PROBLEM DESCRIPTION: Repeat the records verbatim and leave the pictures out of your copy.

DATA EXTRACTS:
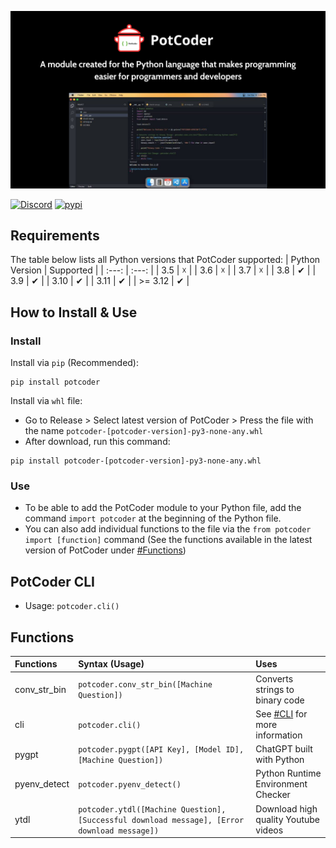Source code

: ![PotCoder Screenshot](https://github.com/hiactions/potcoder/blob/main/src/potcoder/assets/potcoder-screenshot.png)

<a href='https://discord.gg/mVR8EpdM' target="_blank"><img alt='Discord' src='https://img.shields.io/badge/Join_Our COmmunity-100000?style=for-the-badge&logo=Discord&logoColor=FFFFFF&labelColor=5865f2&color=5865f2'/></a>
<a href='https://pypi.org/project/potcoder/' target="_blank"><img alt='pypi' src='https://img.shields.io/badge/PyPI_Download-100000?style=for-the-badge&logo=pypi&logoColor=FFFFFF&labelColor=515153&color=232A79'/></a>

## Requirements
The table below lists all Python versions that PotCoder supported:
| Python Version | Supported |
| :---: | :---: |
| 3.5 | ☓ |
| 3.6 | ☓ |
| 3.7 | ☓ |
| 3.8 | ✔ |
| 3.9 | ✔ |
| 3.10 | ✔ |
| 3.11 | ✔ |
| >= 3.12 | ✔ |


## How to Install & Use

### Install
Install via `pip` (Recommended):
```
pip install potcoder
```


Install via `whl` file:
- Go to Release > Select latest version of PotCoder > Press the file with the name `potcoder-[potcoder-version]-py3-none-any.whl`
- After download, run this command:
```
pip install potcoder-[potcoder-version]-py3-none-any.whl
```

### Use
- To be able to add the PotCoder module to your Python file, add the command `import potcoder` at the beginning of the Python file.
- You can also add individual functions to the file via the `from potcoder import [function]` command (See the functions available in the latest version of PotCoder under [#Functions](#functions))

## PotCoder CLI
- Usage: `potcoder.cli()`

## Functions
| Functions | Syntax (Usage) | Uses |
| :-- | :-- | :-- |
| conv_str_bin | `potcoder.conv_str_bin([Machine Question])` | Converts strings to binary code |
| cli | `potcoder.cli()` | See [#CLI](#potcoder-cli) for more information |
| pygpt | `potcoder.pygpt([API Key], [Model ID], [Machine Question])` | ChatGPT built with Python |
| pyenv_detect | `potcoder.pyenv_detect()` | Python Runtime Environment Checker |
| ytdl | `potcoder.ytdl([Machine Question], [Successful download message], [Error download message])` | Download high quality Youtube videos |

YOUR RESPONSE:
Source code

: ![PotCoder Screenshot](https://github.com/hiactions/potcoder/blob/main/src/potcoder/assets/potcoder-screenshot.png)

<a href='https://discord.gg/mVR8EpdM' target="_blank"><img alt='Discord' src='https://img.shields.io/badge/Join_Our COmmunity-100000?style=for-the-badge&logo=Discord&logoColor=FFFFFF&labelColor=5865f2&color=5865f2'/></a>
<a href='https://pypi.org/project/potcoder/' target="_blank"><img alt='pypi' src='https://img.shields.io/badge/PyPI_Download-100000?style=for-the-badge&logo=pypi&logoColor=FFFFFF&labelColor=515153&color=232A79'/></a>

## Requirements
The table below lists all Python versions that PotCoder supported:
| Python Version | Supported |
| :---: | :---: |
| 3.5 | ☓ |
| 3.6 | ☓ |
| 3.7 | ☓ |
| 3.8 | ✔ |
| 3.9 | ✔ |
| 3.10 | ✔ |
| 3.11 | ✔ |
| >= 3.12 | ✔ |


## How to Install & Use

### Install
Install via `pip` (Recommended):
```
pip install potcoder
```


Install via `whl` file:
- Go to Release > Select latest version of PotCoder > Press the file with the name `potcoder-[potcoder-version]-py3-none-any.whl`
- After download, run this command:
```
pip install potcoder-[potcoder-version]-py3-none-any.whl
```

### Use
- To be able to add the PotCoder module to your Python file, add the command `import potcoder` at the beginning of the Python file.
- You can also add individual functions to the file via the `from potcoder import [function]` command (See the functions available in the latest version of PotCoder under [#Functions](#functions))

## PotCoder CLI
- Usage: `potcoder.cli()`

## Functions
| Functions | Syntax (Usage) | Uses |
| :-- | :-- | :-- |
| conv_str_bin | `potcoder.conv_str_bin([Machine Question])` | Converts strings to binary code |
| cli | `potcoder.cli()` | See [#CLI](#potcoder-cli) for more information |
| pygpt | `potcoder.pygpt([API Key], [Model ID], [Machine Question])` | ChatGPT built with Python |
| pyenv_detect | `potcoder.pyenv_detect()` | Python Runtime Environment Checker |
| ytdl | `potcoder.ytdl([Machine Question], [Successful download message], [Error download message])` | Download high quality Youtube videos |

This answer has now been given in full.